• [What this task involves]
Would you please copy out each entry exactly?

▼

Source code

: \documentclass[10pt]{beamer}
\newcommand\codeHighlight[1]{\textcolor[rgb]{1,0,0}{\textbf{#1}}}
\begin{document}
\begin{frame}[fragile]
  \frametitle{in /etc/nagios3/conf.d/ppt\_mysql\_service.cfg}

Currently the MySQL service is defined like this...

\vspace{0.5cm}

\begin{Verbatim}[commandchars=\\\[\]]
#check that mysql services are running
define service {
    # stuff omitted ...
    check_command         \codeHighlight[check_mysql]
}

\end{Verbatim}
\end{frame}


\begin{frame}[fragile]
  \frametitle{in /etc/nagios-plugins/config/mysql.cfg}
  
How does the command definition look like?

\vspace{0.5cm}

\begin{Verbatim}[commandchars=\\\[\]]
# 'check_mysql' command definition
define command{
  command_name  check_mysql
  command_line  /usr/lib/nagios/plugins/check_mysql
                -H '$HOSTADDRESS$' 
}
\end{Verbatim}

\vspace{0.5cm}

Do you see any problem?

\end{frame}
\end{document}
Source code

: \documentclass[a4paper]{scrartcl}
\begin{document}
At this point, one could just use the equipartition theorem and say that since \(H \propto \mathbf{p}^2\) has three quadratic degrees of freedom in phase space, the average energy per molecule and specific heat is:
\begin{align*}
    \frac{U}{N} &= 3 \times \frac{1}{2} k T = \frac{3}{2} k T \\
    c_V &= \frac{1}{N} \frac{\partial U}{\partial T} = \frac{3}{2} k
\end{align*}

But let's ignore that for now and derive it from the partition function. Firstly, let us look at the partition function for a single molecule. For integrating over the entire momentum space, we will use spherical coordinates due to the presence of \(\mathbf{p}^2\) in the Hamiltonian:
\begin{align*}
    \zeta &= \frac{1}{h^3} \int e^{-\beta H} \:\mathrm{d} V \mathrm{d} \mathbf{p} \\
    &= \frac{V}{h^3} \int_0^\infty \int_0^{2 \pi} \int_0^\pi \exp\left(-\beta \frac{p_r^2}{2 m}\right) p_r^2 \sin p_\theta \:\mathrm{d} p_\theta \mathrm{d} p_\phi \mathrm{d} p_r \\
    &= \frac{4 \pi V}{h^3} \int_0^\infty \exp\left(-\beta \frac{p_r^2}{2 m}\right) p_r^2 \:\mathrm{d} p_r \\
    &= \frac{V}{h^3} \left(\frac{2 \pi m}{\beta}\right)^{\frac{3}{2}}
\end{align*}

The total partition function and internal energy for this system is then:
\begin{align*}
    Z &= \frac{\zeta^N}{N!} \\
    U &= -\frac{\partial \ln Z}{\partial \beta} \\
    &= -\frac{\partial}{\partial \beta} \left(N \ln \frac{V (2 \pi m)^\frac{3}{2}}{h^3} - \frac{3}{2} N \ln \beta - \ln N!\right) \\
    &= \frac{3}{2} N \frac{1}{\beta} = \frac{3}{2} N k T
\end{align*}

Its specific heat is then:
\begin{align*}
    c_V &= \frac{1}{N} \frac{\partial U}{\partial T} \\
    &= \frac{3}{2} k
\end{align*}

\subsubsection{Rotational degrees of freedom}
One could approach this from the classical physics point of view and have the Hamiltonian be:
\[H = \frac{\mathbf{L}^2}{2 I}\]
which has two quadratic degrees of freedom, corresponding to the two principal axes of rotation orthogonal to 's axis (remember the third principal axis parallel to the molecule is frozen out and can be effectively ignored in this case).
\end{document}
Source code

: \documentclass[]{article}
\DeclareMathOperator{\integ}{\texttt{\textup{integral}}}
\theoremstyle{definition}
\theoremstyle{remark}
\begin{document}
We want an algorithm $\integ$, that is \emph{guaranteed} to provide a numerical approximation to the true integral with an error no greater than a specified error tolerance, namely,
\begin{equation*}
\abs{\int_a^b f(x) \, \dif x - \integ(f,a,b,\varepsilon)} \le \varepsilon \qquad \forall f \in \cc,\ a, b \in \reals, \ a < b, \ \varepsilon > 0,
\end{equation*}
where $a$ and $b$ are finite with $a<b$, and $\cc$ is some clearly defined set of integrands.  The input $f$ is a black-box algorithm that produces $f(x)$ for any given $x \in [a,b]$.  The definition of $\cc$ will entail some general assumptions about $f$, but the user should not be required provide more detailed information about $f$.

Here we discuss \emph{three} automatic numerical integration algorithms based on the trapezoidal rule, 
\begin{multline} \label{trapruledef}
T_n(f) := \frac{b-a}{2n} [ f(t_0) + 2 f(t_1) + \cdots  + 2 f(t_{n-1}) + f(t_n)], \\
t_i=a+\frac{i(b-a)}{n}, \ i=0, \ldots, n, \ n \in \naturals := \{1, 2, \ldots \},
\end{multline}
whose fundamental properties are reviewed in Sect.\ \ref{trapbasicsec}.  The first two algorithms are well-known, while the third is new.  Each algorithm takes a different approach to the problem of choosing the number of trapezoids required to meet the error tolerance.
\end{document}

▲

• [Written response]
Source code

: \documentclass[10pt]{beamer}
\newcommand\codeHighlight[1]{\textcolor[rgb]{1,0,0}{\textbf{#1}}}
\begin{document}
\begin{frame}[fragile]
  \frametitle{in /etc/nagios3/conf.d/ppt\_mysql\_service.cfg}

Currently the MySQL service is defined like this...

\vspace{0.5cm}

\begin{Verbatim}[commandchars=\\\[\]]
#check that mysql services are running
define service {
    # stuff omitted ...
    check_command         \codeHighlight[check_mysql]
}

\end{Verbatim}
\end{frame}


\begin{frame}[fragile]
  \frametitle{in /etc/nagios-plugins/config/mysql.cfg}
  
How does the command definition look like?

\vspace{0.5cm}

\begin{Verbatim}[commandchars=\\\[\]]
# 'check_mysql' command definition
define command{
  command_name  check_mysql
  command_line  /usr/lib/nagios/plugins/check_mysql
                -H '$HOSTADDRESS$' 
}
\end{Verbatim}

\vspace{0.5cm}

Do you see any problem?

\end{frame}
\end{document}
Source code

: \documentclass[a4paper]{scrartcl}
\begin{document}
At this point, one could just use the equipartition theorem and say that since \(H \propto \mathbf{p}^2\) has three quadratic degrees of freedom in phase space, the average energy per molecule and specific heat is:
\begin{align*}
    \frac{U}{N} &= 3 \times \frac{1}{2} k T = \frac{3}{2} k T \\
    c_V &= \frac{1}{N} \frac{\partial U}{\partial T} = \frac{3}{2} k
\end{align*}

But let's ignore that for now and derive it from the partition function. Firstly, let us look at the partition function for a single molecule. For integrating over the entire momentum space, we will use spherical coordinates due to the presence of \(\mathbf{p}^2\) in the Hamiltonian:
\begin{align*}
    \zeta &= \frac{1}{h^3} \int e^{-\beta H} \:\mathrm{d} V \mathrm{d} \mathbf{p} \\
    &= \frac{V}{h^3} \int_0^\infty \int_0^{2 \pi} \int_0^\pi \exp\left(-\beta \frac{p_r^2}{2 m}\right) p_r^2 \sin p_\theta \:\mathrm{d} p_\theta \mathrm{d} p_\phi \mathrm{d} p_r \\
    &= \frac{4 \pi V}{h^3} \int_0^\infty \exp\left(-\beta \frac{p_r^2}{2 m}\right) p_r^2 \:\mathrm{d} p_r \\
    &= \frac{V}{h^3} \left(\frac{2 \pi m}{\beta}\right)^{\frac{3}{2}}
\end{align*}

The total partition function and internal energy for this system is then:
\begin{align*}
    Z &= \frac{\zeta^N}{N!} \\
    U &= -\frac{\partial \ln Z}{\partial \beta} \\
    &= -\frac{\partial}{\partial \beta} \left(N \ln \frac{V (2 \pi m)^\frac{3}{2}}{h^3} - \frac{3}{2} N \ln \beta - \ln N!\right) \\
    &= \frac{3}{2} N \frac{1}{\beta} = \frac{3}{2} N k T
\end{align*}

Its specific heat is then:
\begin{align*}
    c_V &= \frac{1}{N} \frac{\partial U}{\partial T} \\
    &= \frac{3}{2} k
\end{align*}

\subsubsection{Rotational degrees of freedom}
One could approach this from the classical physics point of view and have the Hamiltonian be:
\[H = \frac{\mathbf{L}^2}{2 I}\]
which has two quadratic degrees of freedom, corresponding to the two principal axes of rotation orthogonal to 's axis (remember the third principal axis parallel to the molecule is frozen out and can be effectively ignored in this case).
\end{document}
Source code

: \documentclass[]{article}
\DeclareMathOperator{\integ}{\texttt{\textup{integral}}}
\theoremstyle{definition}
\theoremstyle{remark}
\begin{document}
We want an algorithm $\integ$, that is \emph{guaranteed} to provide a numerical approximation to the true integral with an error no greater than a specified error tolerance, namely,
\begin{equation*}
\abs{\int_a^b f(x) \, \dif x - \integ(f,a,b,\varepsilon)} \le \varepsilon \qquad \forall f \in \cc,\ a, b \in \reals, \ a < b, \ \varepsilon > 0,
\end{equation*}
where $a$ and $b$ are finite with $a<b$, and $\cc$ is some clearly defined set of integrands.  The input $f$ is a black-box algorithm that produces $f(x)$ for any given $x \in [a,b]$.  The definition of $\cc$ will entail some general assumptions about $f$, but the user should not be required provide more detailed information about $f$.

Here we discuss \emph{three} automatic numerical integration algorithms based on the trapezoidal rule, 
\begin{multline} \label{trapruledef}
T_n(f) := \frac{b-a}{2n} [ f(t_0) + 2 f(t_1) + \cdots  + 2 f(t_{n-1}) + f(t_n)], \\
t_i=a+\frac{i(b-a)}{n}, \ i=0, \ldots, n, \ n \in \naturals := \{1, 2, \ldots \},
\end{multline}
whose fundamental properties are reviewed in Sect.\ \ref{trapbasicsec}.  The first two algorithms are well-known, while the third is new.  Each algorithm takes a different approach to the problem of choosing the number of trapezoids required to meet the error tolerance.
\end{document}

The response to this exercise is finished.